3.2 Intermediate fusion provides uniform prioritization

Subsequently, we wanted to evaluate pBRIT’s intermediate data integration against three methods representing late integration. For this, we used another benchmark dataset, previously used to evaluate Endeavour, ToppGene and HyDRA performance. ToppGene and Endeavour integrate ranks computed on individual annotation sources, while HyDRa is an ensemble of rank aggregation methods applied directly on the ranks computed from Endeavour and ToppGene.
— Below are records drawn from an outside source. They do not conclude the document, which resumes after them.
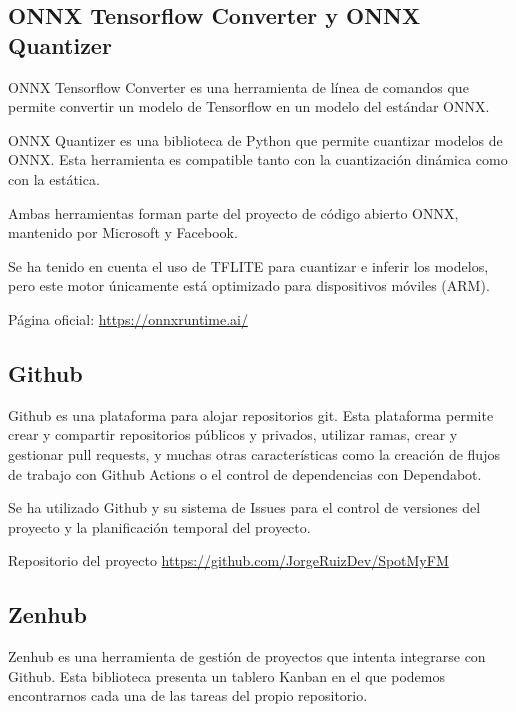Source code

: \hypertarget{onnx-tensorflow-converter-y-onnx-quantizer}{%
\subsection{ONNX Tensorflow Converter y ONNX
Quantizer}\label{onnx-tensorflow-converter-y-onnx-quantizer}}

ONNX Tensorflow Converter \cite{onnxruntime} es una herramienta de línea de comandos que
permite convertir un modelo de Tensorflow en un modelo del estándar
ONNX.

ONNX Quantizer es una biblioteca de Python que permite cuantizar modelos
de ONNX. Esta herramienta es compatible tanto con la cuantización
dinámica como con la estática.

Ambas herramientas forman parte del proyecto de código abierto ONNX,
mantenido por Microsoft y Facebook.

Se ha tenido en cuenta el uso de TFLITE para cuantizar e inferir los modelos,
pero este motor únicamente está optimizado para dispositivos móviles
(ARM).

Página oficial: \href{https://onnxruntime.ai/}{https://onnxruntime.ai/}

\hypertarget{github}{%
\subsection{Github}\label{github}}

Github es una plataforma para alojar repositorios git. Esta plataforma
permite crear y compartir repositorios públicos y privados, utilizar
ramas, crear y gestionar pull requests, y muchas otras características
como la creación de flujos de trabajo con Github Actions o el control de
dependencias con Dependabot.

Se ha utilizado Github y su sistema de Issues para el control de
versiones del proyecto y la planificación temporal del proyecto.

Repositorio del proyecto \href{https://github.com/JorgeRuizDev/SpotMyFM}{https://github.com/JorgeRuizDev/SpotMyFM}

\hypertarget{zenhub}{%
\subsection{Zenhub}\label{zenhub}}

Zenhub es una herramienta de gestión de proyectos que intenta integrarse
con Github. Esta biblioteca presenta un tablero Kanban en el que podemos
encontrarnos cada una de las tareas del propio repositorio.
The reported AUC score for Endeavour and ToppGene using full annotation models were 0.908 and 0.951, respectively. The best AUC values for HyDRA, using Weighted Kendall, were 0.91 and 0.947, respectively, based on Endeavour and ToppGene ranks. pBRIT has at least similar performance to these late integration methods, with an overall minimal AUC score of 0.93 and a maximum of 0.96 using the full model (see Supplementary Fig. S3B, Table S4.2 and File S2). No significant improvement was observed using SVD for either N.Na or ALL.Na mode (P value = 0.91 and 0.12, respectively). However, there is a significant difference (P value < 0.0002) between N.Na and ALL.Na mode for both feature mining methodologies (See Supplementary Material S2: sheet 5). A more in depth comparison, based on the MRR is available in Supplementary Table S4.2, showing improved MRR values compared to Endeavour for 7/8 included diseases. For 4/8 diseases, the full pBRIT model outperforms both Endeavour, ToppGene and HyDRA based rank aggregation methods. These results indicate that our regression approach after intermediate integration provides a uniform prioritization strategy independent of ensemble methods, with at least similar performance.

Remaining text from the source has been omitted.